● **Instructions to follow**
Return, exactly and in full, the lines of the records below starting at the one with "- [ ] Generate suggested competitors" and ending at the one with "- Update topic", and no other lines.

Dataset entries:

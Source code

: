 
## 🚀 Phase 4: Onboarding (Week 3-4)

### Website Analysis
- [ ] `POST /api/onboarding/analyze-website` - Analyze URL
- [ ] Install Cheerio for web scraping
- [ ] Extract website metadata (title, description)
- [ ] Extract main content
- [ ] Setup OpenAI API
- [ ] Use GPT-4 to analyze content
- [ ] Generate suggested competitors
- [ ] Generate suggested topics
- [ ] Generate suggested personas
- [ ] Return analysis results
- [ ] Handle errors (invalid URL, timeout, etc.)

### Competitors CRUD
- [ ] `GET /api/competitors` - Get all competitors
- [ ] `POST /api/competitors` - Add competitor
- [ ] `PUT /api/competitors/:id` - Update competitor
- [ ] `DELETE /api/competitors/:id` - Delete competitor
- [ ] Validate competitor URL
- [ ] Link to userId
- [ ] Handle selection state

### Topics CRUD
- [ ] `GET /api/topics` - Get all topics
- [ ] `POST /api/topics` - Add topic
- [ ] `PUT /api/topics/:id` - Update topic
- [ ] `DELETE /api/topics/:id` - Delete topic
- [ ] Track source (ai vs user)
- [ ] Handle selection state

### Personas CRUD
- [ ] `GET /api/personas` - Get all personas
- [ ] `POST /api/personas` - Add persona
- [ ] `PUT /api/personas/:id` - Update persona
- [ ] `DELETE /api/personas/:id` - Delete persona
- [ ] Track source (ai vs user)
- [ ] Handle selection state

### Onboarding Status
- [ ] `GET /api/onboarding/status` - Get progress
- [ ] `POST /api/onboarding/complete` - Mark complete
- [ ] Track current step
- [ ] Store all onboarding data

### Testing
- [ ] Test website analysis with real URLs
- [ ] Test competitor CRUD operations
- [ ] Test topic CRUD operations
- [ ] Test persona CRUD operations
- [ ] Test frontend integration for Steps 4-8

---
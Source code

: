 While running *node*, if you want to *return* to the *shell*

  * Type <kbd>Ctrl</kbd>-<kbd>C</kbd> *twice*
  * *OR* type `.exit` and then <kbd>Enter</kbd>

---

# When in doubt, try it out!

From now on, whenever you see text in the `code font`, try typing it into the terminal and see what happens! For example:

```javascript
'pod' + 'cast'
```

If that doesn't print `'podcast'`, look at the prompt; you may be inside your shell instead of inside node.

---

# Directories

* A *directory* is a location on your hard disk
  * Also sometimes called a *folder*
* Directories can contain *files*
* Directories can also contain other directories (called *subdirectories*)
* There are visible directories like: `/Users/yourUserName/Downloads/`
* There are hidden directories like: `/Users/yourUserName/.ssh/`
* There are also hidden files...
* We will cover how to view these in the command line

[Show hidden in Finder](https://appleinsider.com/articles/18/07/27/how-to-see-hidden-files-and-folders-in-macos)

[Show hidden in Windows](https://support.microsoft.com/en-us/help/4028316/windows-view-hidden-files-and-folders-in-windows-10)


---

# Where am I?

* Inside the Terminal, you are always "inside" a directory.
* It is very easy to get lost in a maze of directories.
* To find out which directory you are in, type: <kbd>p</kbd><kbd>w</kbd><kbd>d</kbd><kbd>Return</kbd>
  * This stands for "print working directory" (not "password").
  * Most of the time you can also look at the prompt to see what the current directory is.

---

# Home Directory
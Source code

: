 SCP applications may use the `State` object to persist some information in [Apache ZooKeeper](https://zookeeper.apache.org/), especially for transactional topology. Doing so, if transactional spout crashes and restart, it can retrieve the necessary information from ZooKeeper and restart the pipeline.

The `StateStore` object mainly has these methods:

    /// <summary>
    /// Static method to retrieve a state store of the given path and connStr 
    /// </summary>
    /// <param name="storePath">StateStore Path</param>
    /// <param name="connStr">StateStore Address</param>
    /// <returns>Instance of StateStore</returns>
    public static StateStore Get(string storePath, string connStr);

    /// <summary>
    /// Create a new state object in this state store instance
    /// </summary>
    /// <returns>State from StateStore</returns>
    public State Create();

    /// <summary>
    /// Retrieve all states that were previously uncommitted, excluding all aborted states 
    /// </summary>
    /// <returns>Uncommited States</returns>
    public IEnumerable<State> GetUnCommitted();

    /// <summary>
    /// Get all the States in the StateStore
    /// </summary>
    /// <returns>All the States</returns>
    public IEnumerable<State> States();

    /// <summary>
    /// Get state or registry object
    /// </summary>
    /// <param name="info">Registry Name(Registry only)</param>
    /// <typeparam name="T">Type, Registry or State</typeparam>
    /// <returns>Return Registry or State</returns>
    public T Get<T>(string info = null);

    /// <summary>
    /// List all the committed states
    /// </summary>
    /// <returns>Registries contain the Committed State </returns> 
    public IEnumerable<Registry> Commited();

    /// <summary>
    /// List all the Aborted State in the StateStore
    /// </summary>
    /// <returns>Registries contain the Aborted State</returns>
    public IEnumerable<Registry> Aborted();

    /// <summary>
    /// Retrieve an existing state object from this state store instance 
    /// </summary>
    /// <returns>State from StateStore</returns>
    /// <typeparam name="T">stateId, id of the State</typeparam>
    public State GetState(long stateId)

● **Answer section**
- [ ] Generate suggested competitors
- [ ] Generate suggested topics
- [ ] Generate suggested personas
- [ ] Return analysis results
- [ ] Handle errors (invalid URL, timeout, etc.)

### Competitors CRUD
- [ ] `GET /api/competitors` - Get all competitors
- [ ] `POST /api/competitors` - Add competitor
- [ ] `PUT /api/competitors/:id` - Update competitor
- [ ] `DELETE /api/competitors/:id` - Delete competitor
- [ ] Validate competitor URL
- [ ] Link to userId
- [ ] Handle selection state

### Topics CRUD
- [ ] `GET /api/topics` - Get all topics
- [ ] `POST /api/topics` - Add topic
- [ ] `PUT /api/topics/:id` - Update topic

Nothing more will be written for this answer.